I started hanging out with my old friends from high-school. We were never really all that close but I made an effort to have fun and really delve into everything that college was about and they were the gateway for me to do so. It sounds immature I know, but it was what entertained me. For months it was sufficient and I’d come home happy and drunk most days of the week, feeling that I’d made a big mistake in terms of investing 3 years of my college life into church when I could’ve done something more fun like partying it up. Don’t get me wrong, some of the guys I hung out with are like brothers to me. This is purely a critique for myself.

So 12 months, hundreds of bottles of alcohol and crates of cigarettes later, here were are. I’ve come to the realization that I am no longer happy. I’ve changed my lifestyle from being happy to chasing happy. I’ve set my goals farther than I can reasonably reach. And from many people’s aspects, they feel as if I should be content with my progress.

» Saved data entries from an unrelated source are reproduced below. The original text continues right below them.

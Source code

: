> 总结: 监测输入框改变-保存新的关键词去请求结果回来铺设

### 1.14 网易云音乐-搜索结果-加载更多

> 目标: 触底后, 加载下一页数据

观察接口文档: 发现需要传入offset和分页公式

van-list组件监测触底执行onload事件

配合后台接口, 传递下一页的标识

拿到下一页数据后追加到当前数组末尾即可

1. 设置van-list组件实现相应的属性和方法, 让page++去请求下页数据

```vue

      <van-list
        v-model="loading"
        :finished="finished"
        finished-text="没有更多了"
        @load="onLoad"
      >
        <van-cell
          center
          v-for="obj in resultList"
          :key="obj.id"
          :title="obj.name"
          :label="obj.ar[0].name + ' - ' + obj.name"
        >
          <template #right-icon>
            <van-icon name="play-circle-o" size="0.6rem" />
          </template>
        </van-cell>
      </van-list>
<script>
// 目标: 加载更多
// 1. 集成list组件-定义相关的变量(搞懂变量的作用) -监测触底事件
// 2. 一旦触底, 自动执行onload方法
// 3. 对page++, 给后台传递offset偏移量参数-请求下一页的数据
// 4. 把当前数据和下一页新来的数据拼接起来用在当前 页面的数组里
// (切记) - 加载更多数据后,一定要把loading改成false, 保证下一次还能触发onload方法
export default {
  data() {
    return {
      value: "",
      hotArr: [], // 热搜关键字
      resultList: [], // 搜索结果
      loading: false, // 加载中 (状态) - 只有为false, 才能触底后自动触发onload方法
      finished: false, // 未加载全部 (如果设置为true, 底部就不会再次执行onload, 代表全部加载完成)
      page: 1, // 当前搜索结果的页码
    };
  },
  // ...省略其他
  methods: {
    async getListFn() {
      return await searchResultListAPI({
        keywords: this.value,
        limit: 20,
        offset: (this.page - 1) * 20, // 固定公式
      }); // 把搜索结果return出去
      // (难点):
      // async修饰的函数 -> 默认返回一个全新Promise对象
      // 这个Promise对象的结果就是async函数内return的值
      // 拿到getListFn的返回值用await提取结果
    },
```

While I, on the other hand, feel deficient in my steps forward. My future is bright but I dull it with my constant strive to do something else to make me feel competent. Money and success doesn’t satisfy for long. I feel like an empty container and I keep filling myself up with meaningless goals, friendships, and relationships that drain me everytime I feel like it’s half full.

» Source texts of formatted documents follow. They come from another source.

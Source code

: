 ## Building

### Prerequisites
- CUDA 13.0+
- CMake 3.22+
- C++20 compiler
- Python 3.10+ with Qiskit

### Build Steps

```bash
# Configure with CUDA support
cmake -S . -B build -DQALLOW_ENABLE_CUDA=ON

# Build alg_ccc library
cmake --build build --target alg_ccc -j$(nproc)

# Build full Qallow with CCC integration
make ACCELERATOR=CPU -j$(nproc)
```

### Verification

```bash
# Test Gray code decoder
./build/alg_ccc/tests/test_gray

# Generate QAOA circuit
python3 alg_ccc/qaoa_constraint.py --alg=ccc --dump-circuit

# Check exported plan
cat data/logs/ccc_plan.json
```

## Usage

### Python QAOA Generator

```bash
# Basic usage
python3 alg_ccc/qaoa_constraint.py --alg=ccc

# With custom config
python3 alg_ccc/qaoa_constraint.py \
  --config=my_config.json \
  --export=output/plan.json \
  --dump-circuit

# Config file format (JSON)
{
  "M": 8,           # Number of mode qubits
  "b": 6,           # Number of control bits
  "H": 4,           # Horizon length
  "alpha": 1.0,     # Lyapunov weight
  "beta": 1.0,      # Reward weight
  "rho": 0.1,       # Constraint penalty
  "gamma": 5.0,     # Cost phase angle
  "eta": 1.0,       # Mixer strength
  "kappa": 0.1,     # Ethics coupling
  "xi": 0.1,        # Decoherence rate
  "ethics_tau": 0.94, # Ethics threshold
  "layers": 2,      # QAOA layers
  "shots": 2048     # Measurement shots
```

And then there are those people that really stood by me and tried to understand my state of mind. Even if I didn’t share my experiences, I believe that they knew what I was going through and genuinely cared about my well being. And I have reciprocated by ignoring them, feeling some sort of angst towards them, and downright lying to some to just not have to deal with talking about my lifestyle. I have such high criteria for myself already that I just can’t stand being judged so in a cowardly motion I just avoid the subject all together. 

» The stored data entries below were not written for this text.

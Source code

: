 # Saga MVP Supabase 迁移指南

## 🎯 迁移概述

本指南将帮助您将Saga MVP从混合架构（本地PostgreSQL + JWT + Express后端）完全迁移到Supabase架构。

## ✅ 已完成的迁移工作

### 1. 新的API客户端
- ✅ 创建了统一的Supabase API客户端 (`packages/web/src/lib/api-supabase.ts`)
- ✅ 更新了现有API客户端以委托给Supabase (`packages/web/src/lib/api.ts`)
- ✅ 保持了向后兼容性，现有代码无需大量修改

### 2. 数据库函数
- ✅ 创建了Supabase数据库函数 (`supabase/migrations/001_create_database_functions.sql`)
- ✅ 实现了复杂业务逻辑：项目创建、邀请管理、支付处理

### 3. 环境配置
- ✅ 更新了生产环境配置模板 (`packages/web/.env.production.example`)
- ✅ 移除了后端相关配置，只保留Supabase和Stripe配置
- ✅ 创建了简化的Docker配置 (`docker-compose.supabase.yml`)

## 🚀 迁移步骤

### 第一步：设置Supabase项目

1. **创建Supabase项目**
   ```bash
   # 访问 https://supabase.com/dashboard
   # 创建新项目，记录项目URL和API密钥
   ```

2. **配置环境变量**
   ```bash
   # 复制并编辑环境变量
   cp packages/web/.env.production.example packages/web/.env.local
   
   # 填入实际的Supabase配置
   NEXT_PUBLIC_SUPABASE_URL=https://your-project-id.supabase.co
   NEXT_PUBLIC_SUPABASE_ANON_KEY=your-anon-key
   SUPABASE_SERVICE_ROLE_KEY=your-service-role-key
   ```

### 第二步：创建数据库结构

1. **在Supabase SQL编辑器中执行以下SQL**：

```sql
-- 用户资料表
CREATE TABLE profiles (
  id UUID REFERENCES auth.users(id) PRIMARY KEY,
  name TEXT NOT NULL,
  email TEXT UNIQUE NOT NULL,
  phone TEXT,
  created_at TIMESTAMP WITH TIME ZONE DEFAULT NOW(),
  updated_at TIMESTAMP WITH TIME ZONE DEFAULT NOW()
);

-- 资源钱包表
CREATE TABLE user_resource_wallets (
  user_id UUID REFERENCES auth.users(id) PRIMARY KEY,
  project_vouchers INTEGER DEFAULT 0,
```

I’ve been searching for some peak in happiness that comes maybe a couple times a month. I feel like a drug addict waiting for the next hit and I’m tired of it. For the most part, I feel like I’m a pretty reasonable logical person. When you put something into any relationship, regardless of how altruistic it may be, you subconsciously feel entitled for someone else to respond to your actions in one way or another. But I feel like I’ve been dumping my feelings and my everything into a seemingly bottomless pits and the only thing I am getting are the sounds of objects hitting the ground. But there’s really no one to blame except me. I put myself in these situations because I disregard my God given intellect and intuition and put the facts behind me and follow my heart.  The heart is usually wrong. If I like someone or am trying to build a friendship, I put my all into it because I don’t have a “half-ass effort” button to push it’s only full sprint or forget the point to the whole thing. And for that reason, I’ve burned myself out of whatever I had left to give to the point where I neglect other things. I naturally like being someone people can rely on for some reason so I spread myself thin. (My mom thinks I’m dependent on other people depending on me, confusing i know.) But there’s always a breaking point and I feel like I’ve reached it. Emily was asking me a week or two ago if I felt happy and I’m pretty open with her and I told her no. She was reiterating everything that I had in mind already but I kept ignoring it cause I was in a cycle and pattern of living already and it’s hard to change it. All the things I’ve built are becoming burdens to me.

Being me, I always do things systematically when it comes to fixing things. The first step for me is re-establishing my relationship with God. The 2nd is to re-establish my old good habits and get rid of my bad ones. 3rd is rebuilding the bridges i’ve burned with some friends and this person who’s been by my side the whole time so i’ll probably rack up my minutes this month haha. 

It’s really time for me to grow up and get out of this stage of life. I know what I need and have all the means to get it, I just need to really let go of the things of today that are holding me back. It’s gonna take some time but I like a good challenge :).

“Most of the shadows of this life are caused by our standing in our own sunshine.” - Ralph Waldo Emerson.